The diversity in the neighborhood, in both language and cultural traditions, can pose challenges when providing patient care. "There is so much which can be lost in translation and we constantly have to remind ourselves of the effects body language can have on communicating with patients and families." Though there are some on-site translators, the staff relies heavily on translation via telephone or video calls.
As a native Spanish speaker, Nicole can easily establish a connection with the predominantly Hispanic/Latino demographic. But, there are still challenges when it comes to religious or cultural practices due to the vast variety within the Latino community. She experiences even greater challenges with patients of Asian descent, the second most common patient population. There are numerous languages spoken, compounded with multiple dialects, and many religious affiliations. It can be hard to communicate with parents in conversation, trying to provide development information or asking about different milestones the child may/may not have mastered.
"Let's face it, the term 'Child Life Specialist' doesn't really translate well into any language (even with Spanish you could get puzzled looks), but luckily play is universal and at least that initial rapport can be built before bringing in any additional translation services." Nicole tries to simplify phrases, using tangible examples, picture demonstrations, and repeating herself to clarify that parents are understanding. In-person interactions are now kept to a minimum (if any at all) due to the coronavirus and Nicole is adapting to provide care for patients remotely.
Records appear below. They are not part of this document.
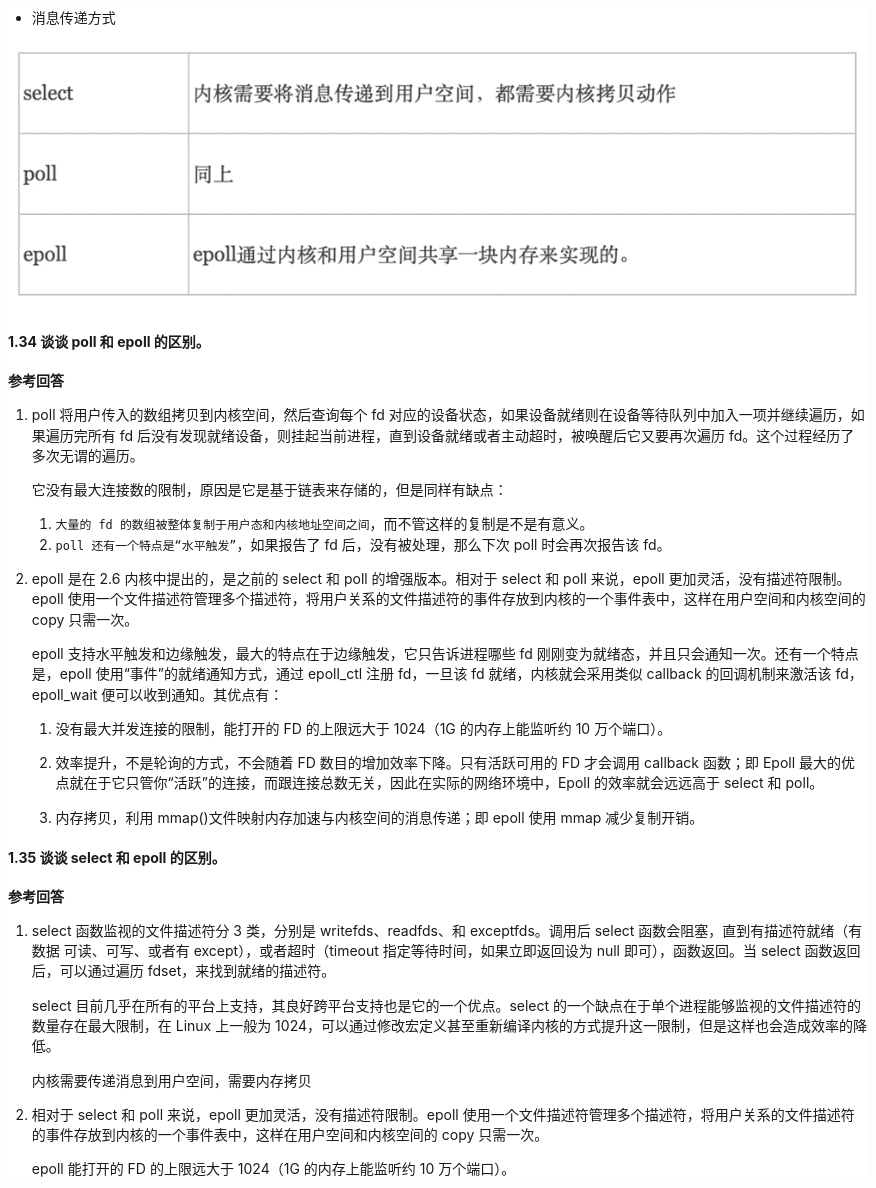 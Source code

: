 *   消息传递方式

![](img/a9a31e9f1b6d178c4ab8282d566086bd.png)

#### 1.34 谈谈 poll 和 epoll 的区别。

**参考回答**

1.  poll 将用户传入的数组拷贝到内核空间，然后查询每个 fd 对应的设备状态，如果设备就绪则在设备等待队列中加入一项并继续遍历，如果遍历完所有 fd 后没有发现就绪设备，则挂起当前进程，直到设备就绪或者主动超时，被唤醒后它又要再次遍历 fd。这个过程经历了多次无谓的遍历。

    它没有最大连接数的限制，原因是它是基于链表来存储的，但是同样有缺点：

    1.  `大量的 fd 的数组被整体复制于用户态和内核地址空间之间`，而不管这样的复制是不是有意义。
    2.  `poll 还有一个特点是“水平触发”`，如果报告了 fd 后，没有被处理，那么下次 poll 时会再次报告该 fd。
2.  epoll 是在 2.6 内核中提出的，是之前的 select 和 poll 的增强版本。相对于 select 和 poll 来说，epoll 更加灵活，没有描述符限制。epoll 使用一个文件描述符管理多个描述符，将用户关系的文件描述符的事件存放到内核的一个事件表中，这样在用户空间和内核空间的 copy 只需一次。

    epoll 支持水平触发和边缘触发，最大的特点在于边缘触发，它只告诉进程哪些 fd 刚刚变为就绪态，并且只会通知一次。还有一个特点是，epoll 使用“事件”的就绪通知方式，通过 epoll_ctl 注册 fd，一旦该 fd 就绪，内核就会采用类似 callback 的回调机制来激活该 fd，epoll_wait 便可以收到通知。其优点有：

    1.  没有最大并发连接的限制，能打开的 FD 的上限远大于 1024（1G 的内存上能监听约 10 万个端口）。

    2.  效率提升，不是轮询的方式，不会随着 FD 数目的增加效率下降。只有活跃可用的 FD 才会调用 callback 函数；即 Epoll 最大的优点就在于它只管你“活跃”的连接，而跟连接总数无关，因此在实际的网络环境中，Epoll 的效率就会远远高于 select 和 poll。

    3.  内存拷贝，利用 mmap()文件映射内存加速与内核空间的消息传递；即 epoll 使用 mmap 减少复制开销。

#### 1.35 谈谈 select 和 epoll 的区别。

**参考回答**

1.  select 函数监视的文件描述符分 3 类，分别是 writefds、readfds、和 exceptfds。调用后 select 函数会阻塞，直到有描述符就绪（有数据 可读、可写、或者有 except），或者超时（timeout 指定等待时间，如果立即返回设为 null 即可），函数返回。当 select 函数返回后，可以通过遍历 fdset，来找到就绪的描述符。

    select 目前几乎在所有的平台上支持，其良好跨平台支持也是它的一个优点。select 的一个缺点在于单个进程能够监视的文件描述符的数量存在最大限制，在 Linux 上一般为 1024，可以通过修改宏定义甚至重新编译内核的方式提升这一限制，但是这样也会造成效率的降低。

    内核需要传递消息到用户空间，需要内存拷贝

2.  相对于 select 和 poll 来说，epoll 更加灵活，没有描述符限制。epoll 使用一个文件描述符管理多个描述符，将用户关系的文件描述符的事件存放到内核的一个事件表中，这样在用户空间和内核空间的 copy 只需一次。

    epoll 能打开的 FD 的上限远大于 1024（1G 的内存上能监听约 10 万个端口）。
While bereavement support is a service child life normally provides, it is done a bit differently now. Despite being a small program, child life here has always taken the 'extra mile' approach with compassionate interactions often ending in hugs and heartfelt exchanges with patients and staff alike. Due to the infectious nature of the pandemic, patients and families are communicating with child life remotely and resources are being provided by phone, mail and/or email. Normally child life at Elmhurst is very hands-on and unfortunately, there isn’t a space for that right now.
Typically, child life along with other psychosocial care staff, assist families in creating precious mementos to cherish memories of the loved one. Now, parents are being encouraged to engage children in legacy making activities at home, which may or may not have that same long-lasting effect as when it is done alongside hospital staff. While the work continues to be individualized and focused on family-centered care, it has changed in nature, because of the ongoing situation.